The thing is, when someone leaves this world, we tend to remember all the good stuff about them. It’s like we want to keep their memory alive and cherish the times we had together. I was watching this rom-com on Netflix called “Love at First Sight” the other day, and there’s this scene where the main character’s mother, who’s not well, decides to attend her own memorial before she passes away. She wanted to experience it herself and cherish all the good things that people had to say about her.
But here’s the thing: why can’t we make every day a living memorial? Why do we have to think twice before saying thank you or sorry? Or giving someone a word of appreciation or encouragement? It shouldn’t be like that.
I’ve been in the hospital many times, either as a caregiver or with someone who needed care. But this time, it was different. It was my turn to be the patient. I walked into the hospital with my partner by my side, holding me tight. There was no one else waiting outside or in the waiting area, just him.
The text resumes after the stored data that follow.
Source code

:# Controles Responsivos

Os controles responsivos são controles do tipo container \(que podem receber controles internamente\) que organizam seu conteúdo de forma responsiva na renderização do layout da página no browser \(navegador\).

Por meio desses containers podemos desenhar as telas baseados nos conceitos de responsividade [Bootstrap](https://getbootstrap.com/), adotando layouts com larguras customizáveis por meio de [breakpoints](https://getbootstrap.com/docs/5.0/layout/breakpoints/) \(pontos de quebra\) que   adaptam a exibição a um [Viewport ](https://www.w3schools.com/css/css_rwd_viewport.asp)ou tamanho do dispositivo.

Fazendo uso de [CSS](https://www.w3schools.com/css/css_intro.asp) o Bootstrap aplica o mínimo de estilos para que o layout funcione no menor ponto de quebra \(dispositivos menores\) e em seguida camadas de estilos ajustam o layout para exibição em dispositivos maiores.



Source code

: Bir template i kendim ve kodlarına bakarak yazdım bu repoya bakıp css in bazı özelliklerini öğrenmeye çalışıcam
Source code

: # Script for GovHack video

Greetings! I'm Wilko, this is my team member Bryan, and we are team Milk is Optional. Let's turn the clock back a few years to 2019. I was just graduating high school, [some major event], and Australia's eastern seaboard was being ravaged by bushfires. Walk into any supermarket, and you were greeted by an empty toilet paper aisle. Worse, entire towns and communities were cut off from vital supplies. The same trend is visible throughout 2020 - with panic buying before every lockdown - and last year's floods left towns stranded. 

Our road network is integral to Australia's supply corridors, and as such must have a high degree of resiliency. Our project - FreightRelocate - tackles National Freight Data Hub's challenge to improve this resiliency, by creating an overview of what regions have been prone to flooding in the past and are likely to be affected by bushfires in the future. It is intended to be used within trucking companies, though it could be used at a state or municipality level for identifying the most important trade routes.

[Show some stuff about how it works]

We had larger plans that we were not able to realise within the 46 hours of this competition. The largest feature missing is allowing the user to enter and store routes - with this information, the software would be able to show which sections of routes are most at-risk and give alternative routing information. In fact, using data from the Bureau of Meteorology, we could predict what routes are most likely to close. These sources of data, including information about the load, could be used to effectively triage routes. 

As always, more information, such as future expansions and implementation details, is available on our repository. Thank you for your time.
I knew he was anxious too, and he needed someone to assure him that everything would be alright.
The time came for me to be wheeled into the room, a room I had never been in before. I was feeling a mix of excitement and anxiety. It was like a new phase of life that was about to start. And then, thanks to the anaesthesia, I fell asleep within minutes. I don’t remember anything after that, except for the smiling face that greeted me when I woke up. Two things crossed my mind: I hoped he was okay, and I hoped the surgery went well without any surprises that would make me a burden to anyone.
I’ll never know what happened during that one hour when I was out. But if something had gone wrong that day?
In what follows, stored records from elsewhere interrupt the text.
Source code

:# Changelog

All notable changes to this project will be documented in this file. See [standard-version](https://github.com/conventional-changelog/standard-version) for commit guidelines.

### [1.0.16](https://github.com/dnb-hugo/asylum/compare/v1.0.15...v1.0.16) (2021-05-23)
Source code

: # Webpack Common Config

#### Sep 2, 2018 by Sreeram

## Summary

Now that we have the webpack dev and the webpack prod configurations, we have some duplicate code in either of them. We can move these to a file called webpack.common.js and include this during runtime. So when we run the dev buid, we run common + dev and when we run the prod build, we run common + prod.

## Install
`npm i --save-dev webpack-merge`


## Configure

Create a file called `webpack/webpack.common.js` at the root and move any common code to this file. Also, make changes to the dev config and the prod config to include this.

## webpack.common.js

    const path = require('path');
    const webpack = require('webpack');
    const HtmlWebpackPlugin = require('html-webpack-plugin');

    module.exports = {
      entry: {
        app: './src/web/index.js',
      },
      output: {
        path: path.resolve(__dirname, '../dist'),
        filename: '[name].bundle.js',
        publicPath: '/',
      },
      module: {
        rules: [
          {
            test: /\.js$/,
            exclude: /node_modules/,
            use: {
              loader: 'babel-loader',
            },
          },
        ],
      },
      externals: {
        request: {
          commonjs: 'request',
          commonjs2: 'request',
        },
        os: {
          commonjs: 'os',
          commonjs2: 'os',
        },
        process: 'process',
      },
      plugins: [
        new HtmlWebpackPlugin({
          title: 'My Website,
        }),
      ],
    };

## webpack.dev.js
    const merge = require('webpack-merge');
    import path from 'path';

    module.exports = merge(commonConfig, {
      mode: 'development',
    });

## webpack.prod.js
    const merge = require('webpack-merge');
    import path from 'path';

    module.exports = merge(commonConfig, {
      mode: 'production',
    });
Life’s so unpredictable, you know? The things and people we care about can just disappear in the blink of an eye. Those moments in the hospital made me realise how fragile life is and how important it is to show love and appreciation while we still can.
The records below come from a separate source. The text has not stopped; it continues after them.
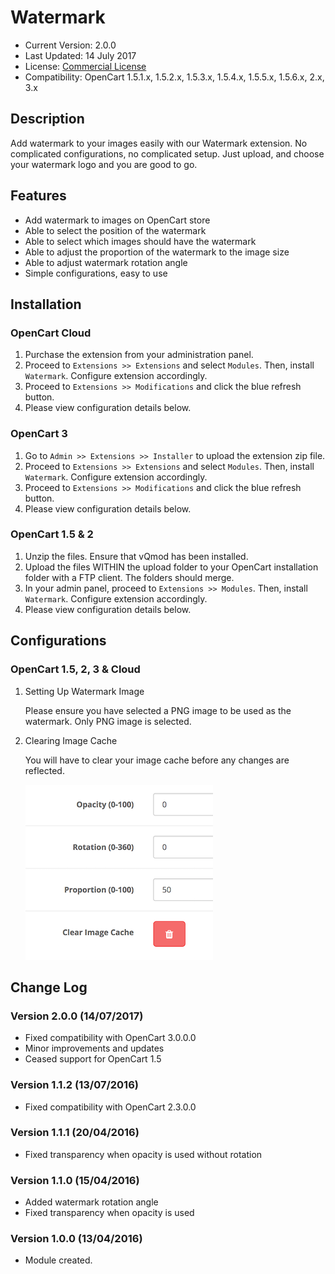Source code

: # Watermark

* Current Version: 2.0.0
* Last Updated: 14 July 2017
* License: [Commercial License][1]
* Compatibility: OpenCart 1.5.1.x, 1.5.2.x, 1.5.3.x, 1.5.4.x, 1.5.5.x, 1.5.6.x, 2.x, 3.x


[1]: https://www.marketinsg.com/usage-license

## Description

Add watermark to your images easily with our Watermark extension. No complicated configurations, no complicated setup. Just upload, and choose your watermark logo and you are good to go.

## Features

* Add watermark to images on OpenCart store
* Able to select the position of the watermark
* Able to select which images should have the watermark
* Able to adjust the proportion of the watermark to the image size
* Able to adjust watermark rotation angle
* Simple configurations, easy to use

## Installation

### OpenCart Cloud

1. Purchase the extension from your administration panel.
2. Proceed to `Extensions >> Extensions` and select `Modules`. Then, install `Watermark`. Configure extension accordingly.
3. Proceed to `Extensions >> Modifications` and click the blue refresh button.
4. Please view configuration details below.

### OpenCart 3

1. Go to `Admin >> Extensions >> Installer` to upload the extension zip file.
2. Proceed to `Extensions >> Extensions` and select `Modules`. Then, install `Watermark`. Configure extension accordingly.
3. Proceed to `Extensions >> Modifications` and click the blue refresh button.
4. Please view configuration details below.

### OpenCart 1.5 & 2

1. Unzip the files. Ensure that vQmod has been installed.
2. Upload the files WITHIN the upload folder to your OpenCart installation folder with a FTP client. The folders should merge.
3. In your admin panel, proceed to `Extensions >> Modules`. Then, install `Watermark`. Configure extension accordingly.
4. Please view configuration details below.

## Configurations

### OpenCart 1.5, 2, 3 & Cloud

1. Setting Up Watermark Image

	Please ensure you have selected a PNG image to be used as the watermark. Only PNG image is selected.

2. Clearing Image Cache

	You will have to clear your image cache before any changes are reflected.

	![Screenshot](images/watermark/image-1.png)

## Change Log

### Version 2.0.0 (14/07/2017)
* Fixed compatibility with OpenCart 3.0.0.0
* Minor improvements and updates
* Ceased support for OpenCart 1.5
### Version 1.1.2 (13/07/2016)
* Fixed compatibility with OpenCart 2.3.0.0
### Version 1.1.1 (20/04/2016)
* Fixed transparency when opacity is used without rotation
### Version 1.1.0 (15/04/2016)
* Added watermark rotation angle
* Fixed transparency when opacity is used
### Version 1.0.0 (13/04/2016)
* Module created.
As I was recovering from surgery, I couldn’t help but think about how amazing my partner was. His constant support and comforting words really got me through those tough times. It made me appreciate the importance of having someone who truly cares by your side.
In today’s crazy world, it’s easy to get caught up in our own lives and forget to express gratitude or apologise when we need to. But who says we need a special reason to show our feelings? Every single day should be an opportunity to spread love and appreciation to those around us.
Just imagine if we all made an effort to honour our loved ones and ourselves while we’re still here. A kind word, a sincere thank you, or a simple act of kindness can seriously brighten someone’s day. And you know what? It can spread all that positivity and love even further than we think.
And hey, love and appreciation don’t have to be grand gestures. It’s the little acts of kindness that really make a difference. Offering a helping hand, lending an ear, or just giving a genuine smile can make someone’s day and bring us all closer together.
So, let’s choose to live every day like it’s a celebration of life. Let’s be more understanding, compassionate, and grateful for the people around us. We shouldn’t take them for granted.
Oh, and you know what? That one hour I had during my surgery? I’m just grateful that everything turned out okay. It’s a reminder that life can change in an instant. We need to treasure every moment, embrace the love and support around us, and never underestimate the power of connection and caring.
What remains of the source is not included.